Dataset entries
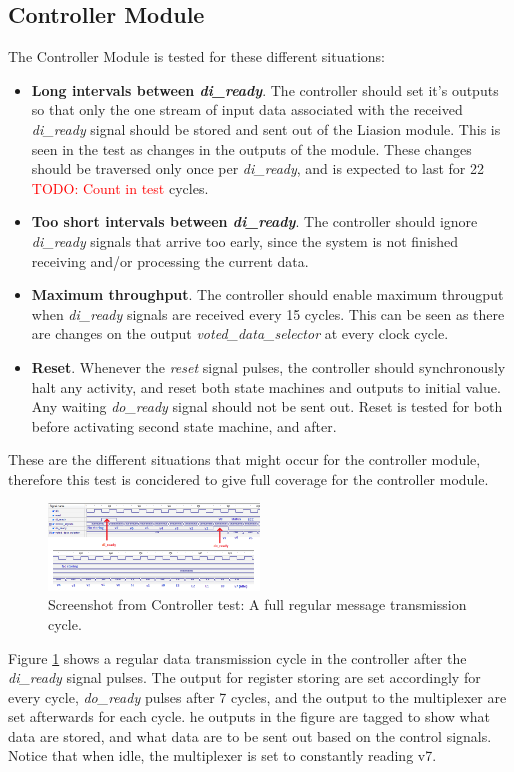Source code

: \documentclass[a4paper]{IEEEtran}
\newcommand\TODO[1]{\textcolor{red}{TODO:#1}}
\newcommand\todo[1]{\TODO{#1}}
\begin{document}
\subsection{ Controller Module}
The Controller Module is tested for these different situations:
\begin{itemize}
    \item \textbf{Long intervals between \textit{di\_ready}}. 
        The controller should set it's outputs so that only the one stream of input data associated with the received \textit{di\_ready} signal should be stored and sent out of the Liasion module.
        This is seen in the test as changes in the outputs of the module.
        These changes should be traversed only once per \textit{di\_ready}, and is expected to last for 22 \todo{ Count in test} cycles.
    \item \textbf{Too short intervals between \textit{di\_ready}}.
        The controller should ignore \textit{di\_ready} signals that arrive too early, since the system is not finished receiving and/or processing the current data.
    \item \textbf{Maximum throughput}.
        The controller should enable maximum througput when \textit{di\_ready} signals are received every 15 cycles.
        This can be seen as there are changes on the output \textit{voted\_data\_selector} at every clock cycle.
    \item \textbf{Reset}.
        Whenever the \textit{reset} signal pulses, the controller should synchronously halt any activity, and reset both state machines and outputs to initial value.
        Any waiting \textit{do\_ready} signal should not be sent out.
        Reset is tested for both before activating second state machine, and after. 
\end{itemize}
These are the different situations that might occur for the controller module, therefore this test is concidered to give full coverage for the controller module.

\begin{figure}[h!]
  \centering
      \includegraphics[width=0.5\textwidth]{Figures/Tests/ControllerRegular}
  \caption{Screenshot from Controller test: A full regular message transmission cycle.}
  \label{fig:ControllerRegular}
\end{figure}
Figure \ref{fig:ControllerRegular} shows a regular data transmission cycle in the controller after the \textit{di\_ready} signal pulses.
The output for register storing are set accordingly for every cycle, \textit{do\_ready} pulses after 7 cycles, and the output to the multiplexer are set afterwards for each cycle. 
he outputs in the figure are tagged to show what data are stored, and what data are to be sent out based on the control signals.
Notice that when idle, the multiplexer is set to constantly reading v7.
\end{document}
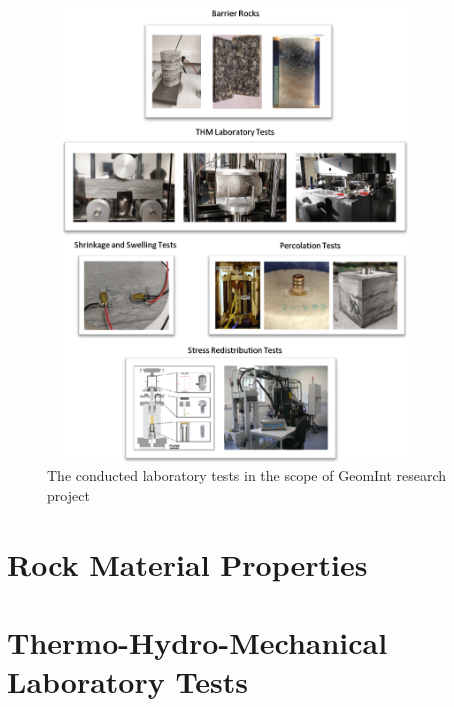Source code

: \begin{figure}[!ht]
\centering
\includegraphics[width=10cm,height=12cm]{figures/Amir_Experiment.png}
\caption{The conducted laboratory tests in the scope of GeomInt research project}
\label{fig:Amir_Experiment}
\end{figure} 



\section{Rock Material Properties}

\clearpage

\clearpage

\clearpage
\section{Thermo-Hydro-Mechanical Laboratory Tests}
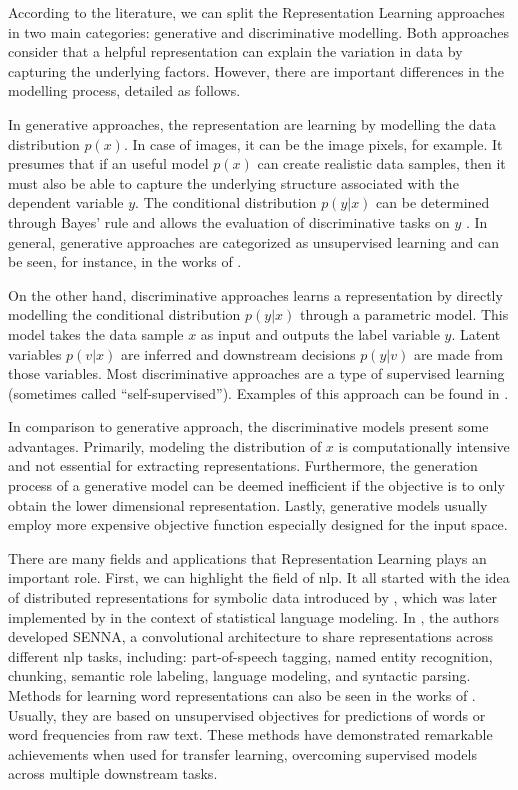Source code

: According to the literature, we can split the Representation Learning approaches in two main categories: generative and discriminative modelling. Both approaches consider that a helpful representation can explain the variation in data by capturing the underlying factors. However, there are important differences in the modelling process, detailed as follows.

In generative approaches, the representation are learning by modelling the data distribution $p(x)$. In case of images, it can be the image pixels, for example. It presumes that if an useful model $p(x)$ can create realistic data samples, then it must also be able to capture the underlying structure associated with the dependent variable $y$. The conditional distribution $p(y|x)$ can be determined through Bayes' rule and allows the evaluation of discriminative tasks on $y$ \citep{le2020contrastive}. In general, generative approaches are categorized as unsupervised learning and can be seen, for instance, in the works of \cite{NIPS2014_5ca3e9b1, kingma2013auto}.

On the other hand, discriminative approaches learns a representation by directly modelling the conditional distribution $p(y|x)$ through a parametric model. This model takes the data sample $x$ as input and outputs the label variable $y$. Latent variables $p(v|x)$ are inferred and downstream decisions $p(y|v)$ are made from those variables. Most discriminative approaches are a type of supervised learning (sometimes called ``self-supervised''). Examples of this approach can be found in \citep{dosovitskiy2014discriminative, Zhang_2017_CVPR}.

In comparison to generative approach, the discriminative models present some advantages. Primarily, modeling the distribution of $x$ is computationally intensive and not essential for extracting representations. Furthermore, the generation process of a generative model can be deemed inefficient if the objective is to only obtain the lower dimensional representation. Lastly, generative models usually employ more expensive objective function especially designed for the input space.

There are many fields and applications that Representation Learning plays an important role. First, we can highlight the field of \acl{nlp}. It all started with the idea of distributed representations for symbolic data introduced by \cite{hinton1986learning}, which was later implemented by \cite{bengio2000neural} in the context of statistical language modeling. In \citep{collobert2011natural}, the authors developed SENNA, a convolutional architecture to share representations across different \acs{nlp} tasks, including: part-of-speech tagging, named entity recognition, chunking, semantic role labeling, language modeling, and syntactic parsing. Methods for learning word representations can also be seen in the works of \cite{mnih2013learning, pennington2014glove}. Usually, they are based on unsupervised objectives for predictions of words or word frequencies from raw text. These methods have demonstrated remarkable achievements when used for transfer learning, overcoming supervised models across multiple downstream tasks.


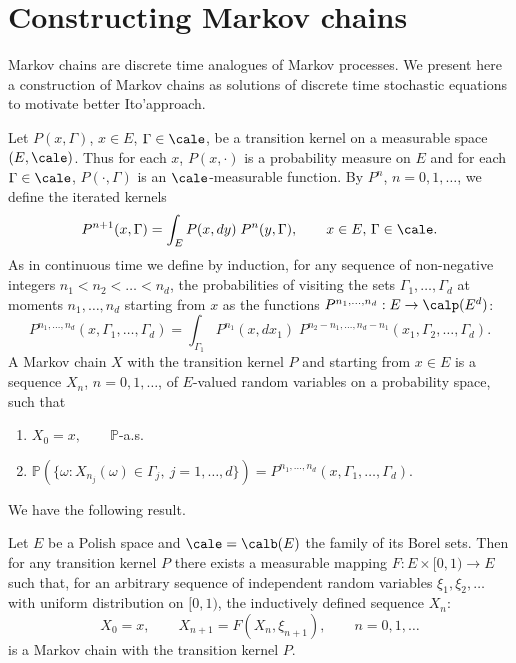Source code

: \documentclass[preprint]{imsart}
\def\P{\mathbb P}
\begin{document}
{\section{Constructing Markov chains}

Markov chains are discrete time analogues of Markov processes. We
present here a construction of Markov chains as solutions of
discrete time stochastic equations to motivate better
Ito'approach.

Let $P(x,\Gamma)$,  $x\in E$, $\Gamma\in\cale$, be a transition
kernel on a
measurable space $(E,\cale)$.
Thus for each $x$, $P(x,\cdot)$ is a probability measure on $E$
and for each $\Gamma\in\cale$, $P(\cdot,\Gamma)$ is an
$\cale$-measurable function. By $P^n$, $n=0,1,\ldots$, we define
the iterated kernels
$$
P^{n+1}(x,\Gamma)=\int_E P(x,dy)\; P^n(y,\Gamma),
\qquad x\in E,\, \Gamma \in \cale.
$$
As in continuous time we define by induction, for any sequence of
non-negative integers $n_1<n_2<\ldots < n_d$, the
probabilities of visiting the sets $\Gamma_1,\ldots,\Gamma_d$ at
moments $n_1,\ldots , n_d$ starting from $x$ as the functions
$P^{n_1,\ldots , n_d}:E\to \calp(E^d)$:
$$
P^{n_1,\ldots , n_d}(x,\Gamma_1,\ldots,\Gamma_d)=
\int_{\Gamma_1} P^{n_1}(x,dx_1)\;
P^{n_2-n_1,\ldots , n_d-n_1}(x_1,\Gamma_2,\ldots,\Gamma_d).
$$
A Markov chain $X$ with the transition kernel $P$ and starting
from $x\in E$ is a sequence $X_n$, $n=0,1,\ldots$, of $E$-valued
random variables on a probability space, such that
\begin{enumerate}
\item[1)]
$X_0=x, \qquad \P$-a.s.
\item[2)] $ \P(\{\omega: X_{n_j}(\omega)\in\Gamma_j,\
j=1,\ldots,d\})
=P^{n_1,\ldots,n_d}(x,\Gamma_1,\ldots,\Gamma_d)$.
\end{enumerate}
We have the following result.

\begin{Theorem}
  Let $E$ be a Polish space and $\cale=\calb(E)$ the family of its
  Borel sets. Then for any transition kernel $P$ there exists a
  measurable mapping $F:E\times [0,1)\to E$
  such that, for an arbitrary sequence of independent random
  variables $\xi_1,\xi_2,\ldots $ with uniform distribution on
  $[0,1)$, the inductively defined sequence $X_n$:
\begin{equation}\label{ricorsiva}
  X_0=x,\qquad X_{n+1}=F(X_n, \xi_{n+1}),\qquad
  n=0,1,\ldots
\end{equation}
is a Markov chain with the transition kernel $P$.
\end{Theorem}

}
\end{document}
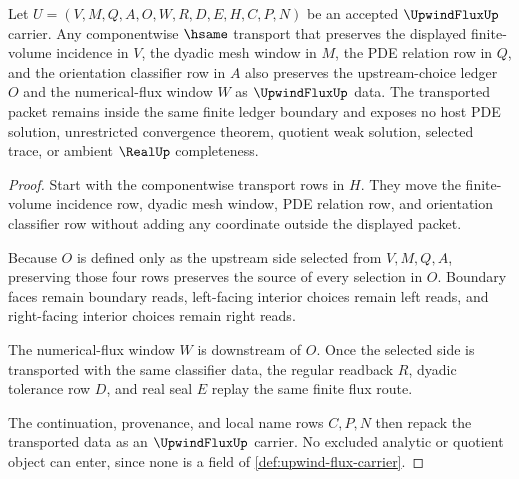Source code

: \begin{theorem}
\label{thm:upwind-flux-ledger-stability}
Let $U=(V,M,Q,A,O,W,R,D,E,H,C,P,N)$ be an accepted $\UpwindFluxUp$ carrier. Any componentwise $\hsame$ transport that preserves the displayed finite-volume incidence in $V$, the dyadic mesh window in $M$, the PDE relation row in $Q$, and the orientation classifier row in $A$ also preserves the upstream-choice ledger $O$ and the numerical-flux window $W$ as $\UpwindFluxUp$ data. The transported packet remains inside the same finite ledger boundary and exposes no host PDE solution, unrestricted convergence theorem, quotient weak solution, selected trace, or ambient $\RealUp$ completeness.
\end{theorem}
\begin{proof}
Start with the componentwise transport rows in $H$. They move the finite-volume incidence row, dyadic mesh window, PDE relation row, and orientation classifier row without adding any coordinate outside the displayed packet.

Because $O$ is defined only as the upstream side selected from $V,M,Q,A$, preserving those four rows preserves the source of every selection in $O$. Boundary faces remain boundary reads, left-facing interior choices remain left reads, and right-facing interior choices remain right reads.

The numerical-flux window $W$ is downstream of $O$. Once the selected side is transported with the same classifier data, the regular readback $R$, dyadic tolerance row $D$, and real seal $E$ replay the same finite flux route.

The continuation, provenance, and local name rows $C,P,N$ then repack the transported data as an $\UpwindFluxUp$ carrier. No excluded analytic or quotient object can enter, since none is a field of \autoref{def:upwind-flux-carrier}.
\end{proof}



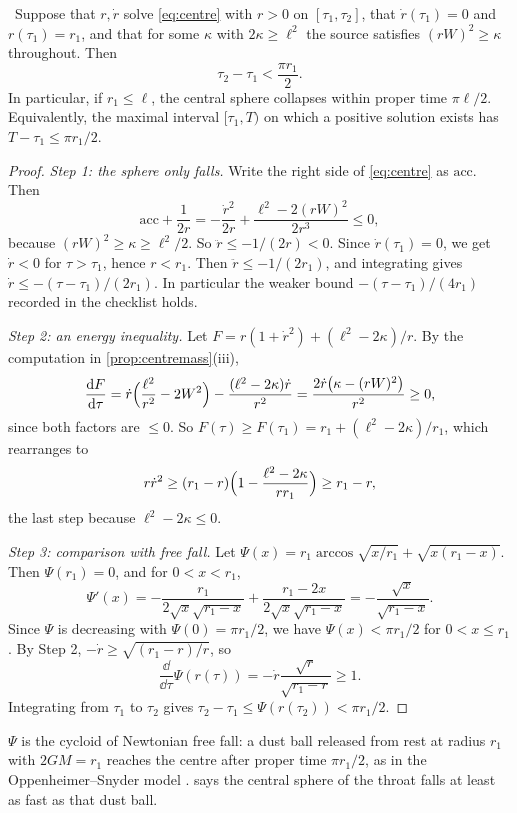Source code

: \begin{theorem}\label{thm:centrecollapse}\ver\
Suppose that $r,\dot r$ solve \eqref{eq:centre} with $r>0$ on $[\tau_1,\tau_2]$, that $\dot r(\tau_1)=0$ and $r(\tau_1)=r_1$, and that for some $\kappa$ with $2\kappa\ge\ell^2$ the source satisfies $(rW)^2\ge\kappa$ throughout. Then
\[
\tau_2-\tau_1<\frac{\pi r_1}2 .
\]
In particular, if $r_1\le\ell$, the central sphere collapses within proper time $\pi\ell/2$. Equivalently, the maximal interval $[\tau_1,T)$ on which a positive solution exists has $T-\tau_1\le\pi r_1/2$.
\end{theorem}
\begin{proof}
\emph{Step 1: the sphere only falls.} Write the right side of \eqref{eq:centre} as $\mathrm{acc}$. Then
\[
\mathrm{acc}+\frac1{2r}=-\frac{\dot r^2}{2r}+\frac{\ell^2-2(rW)^2}{2r^3}\le0 ,
\]
because $(rW)^2\ge\kappa\ge\ell^2/2$. So $\ddot r\le-1/(2r)<0$. Since $\dot r(\tau_1)=0$, we get $\dot r<0$ for $\tau>\tau_1$, hence $r<r_1$. Then $\ddot r\le-1/(2r_1)$, and integrating gives $\dot r\le-(\tau-\tau_1)/(2r_1)$. In particular the weaker bound $-(\tau-\tau_1)/(4r_1)$ recorded in the checklist holds.

\emph{Step 2: an energy inequality.} Let $F=r(1+\dot r^2)+(\ell^2-2\kappa)/r$. By the computation in \cref{prop:centremass}(iii),
\[
\frac{\dd F}{\dd\tau}=\dot r\Bigl(\frac{\ell^2}{r^2}-2W^2\Bigr)-\frac{(\ell^2-2\kappa)\dot r}{r^2}=\frac{2\dot r\bigl(\kappa-(rW)^2\bigr)}{r^2}\ge0 ,
\]
since both factors are $\le0$. So $F(\tau)\ge F(\tau_1)=r_1+(\ell^2-2\kappa)/r_1$, which rearranges to
\[
r\dot r^2\ge(r_1-r)\Bigl(1-\frac{\ell^2-2\kappa}{rr_1}\Bigr)\ge r_1-r ,
\]
the last step because $\ell^2-2\kappa\le0$.

\emph{Step 3: comparison with free fall.} Let $\Psi(x)=r_1\arccos\sqrt{x/r_1}+\sqrt{x(r_1-x)}$. Then $\Psi(r_1)=0$, and for $0<x<r_1$,
\[
\Psi'(x)=-\frac{r_1}{2\sqrt x\sqrt{r_1-x}}+\frac{r_1-2x}{2\sqrt x\sqrt{r_1-x}}=-\frac{\sqrt x}{\sqrt{r_1-x}} .
\]
Since $\Psi$ is decreasing with $\Psi(0)=\pi r_1/2$, we have $\Psi(x)<\pi r_1/2$ for $0<x\le r_1$. By Step 2, $-\dot r\ge\sqrt{(r_1-r)/r}$, so
\[
\frac{\dd}{\dd\tau}\Psi(r(\tau))=-\dot r\frac{\sqrt r}{\sqrt{r_1-r}}\ge1 .
\]
Integrating from $\tau_1$ to $\tau_2$ gives $\tau_2-\tau_1\le\Psi(r(\tau_2))<\pi r_1/2$.
\end{proof}


$\Psi$ is the cycloid of Newtonian free fall: a dust ball released from rest at radius $r_1$ with $2GM=r_1$ reaches the centre after proper time $\pi r_1/2$, as in the Oppenheimer--Snyder model \cite{OppenheimerSnyder1939}.  says the central sphere of the throat falls at least as fast as that dust ball.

(Prompt): Search the entries above for the string "exists". Copy each line that holds it.

(Task result):
  Borel sets. Then for any transition kernel $P$ there exists a
In particular, if $r_1\le\ell$, the central sphere collapses within proper time $\pi\ell/2$. Equivalently, the maximal interval $[\tau_1,T)$ on which a positive solution exists has $T-\tau_1\le\pi r_1/2$.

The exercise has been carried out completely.